*DATASET RECORDS:*
────────────────────

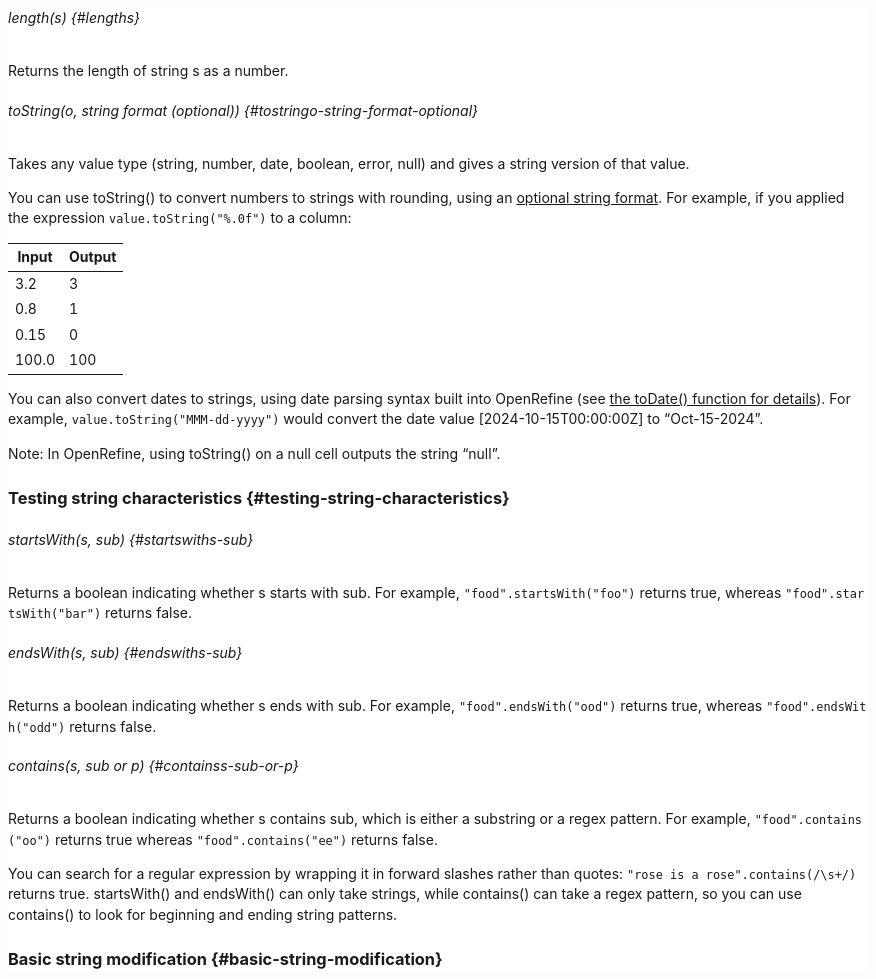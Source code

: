 ###### length(s) {#lengths}

Returns the length of string s as a number.

###### toString(o, string format (optional)) {#tostringo-string-format-optional}

Takes any value type (string, number, date, boolean, error, null) and gives a string version of that value. 

You can use toString() to convert numbers to strings with rounding, using an [optional string format](https://docs.oracle.com/javase/8/docs/api/java/util/Formatter.html). For example, if you applied the expression `value.toString("%.0f")` to a column:

|Input|Output|
|-|-|
|3.2|3|
|0.8|1|
|0.15|0|
|100.0|100|

You can also convert dates to strings, using date parsing syntax built into OpenRefine (see [the toDate() function for details](#todateo-b-monthfirst-s-format1-s-format2-)). For example, `value.toString("MMM-dd-yyyy")` would convert the date value [2024-10-15T00:00:00Z] to “Oct-15-2024”.

Note: In OpenRefine, using toString() on a null cell outputs the string “null”.

### Testing string characteristics {#testing-string-characteristics}

###### startsWith(s, sub) {#startswiths-sub}

Returns a boolean indicating whether s starts with sub. For example, `"food".startsWith("foo")` returns true, whereas `"food".startsWith("bar")` returns false. 

###### endsWith(s, sub) {#endswiths-sub}

Returns a boolean indicating whether s ends with sub. For example, `"food".endsWith("ood")` returns true, whereas `"food".endsWith("odd")` returns false. 

###### contains(s, sub or p) {#containss-sub-or-p}

Returns a boolean indicating whether s contains sub, which is either a substring or a regex pattern. For example, `"food".contains("oo")` returns true whereas `"food".contains("ee")` returns false. 

You can search for a regular expression by wrapping it in forward slashes rather than quotes: `"rose is a rose".contains(/\s+/)` returns true. startsWith() and endsWith() can only take strings, while contains() can take a regex pattern, so you can use contains() to look for beginning and ending string patterns.  

### Basic string modification {#basic-string-modification}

────────────────────

Everything from the line that has "Returns a boolean indicating whether s starts" to the final line above should be retyped exactly, and nothing else.

Returns a boolean indicating whether s starts with sub. For example, `"food".startsWith("foo")` returns true, whereas `"food".startsWith("bar")` returns false. 

###### endsWith(s, sub) {#endswiths-sub}

Returns a boolean indicating whether s ends with sub. For example, `"food".endsWith("ood")` returns true, whereas `"food".endsWith("odd")` returns false. 

###### contains(s, sub or p) {#containss-sub-or-p}

Returns a boolean indicating whether s contains sub, which is either a substring or a regex pattern. For example, `"food".contains("oo")` returns true whereas `"food".contains("ee")` returns false. 

You can search for a regular expression by wrapping it in forward slashes rather than quotes: `"rose is a rose".contains(/\s+/)` returns true. startsWith() and endsWith() can only take strings, while contains() can take a regex pattern, so you can use contains() to look for beginning and ending string patterns.  

### Basic string modification {#basic-string-modification}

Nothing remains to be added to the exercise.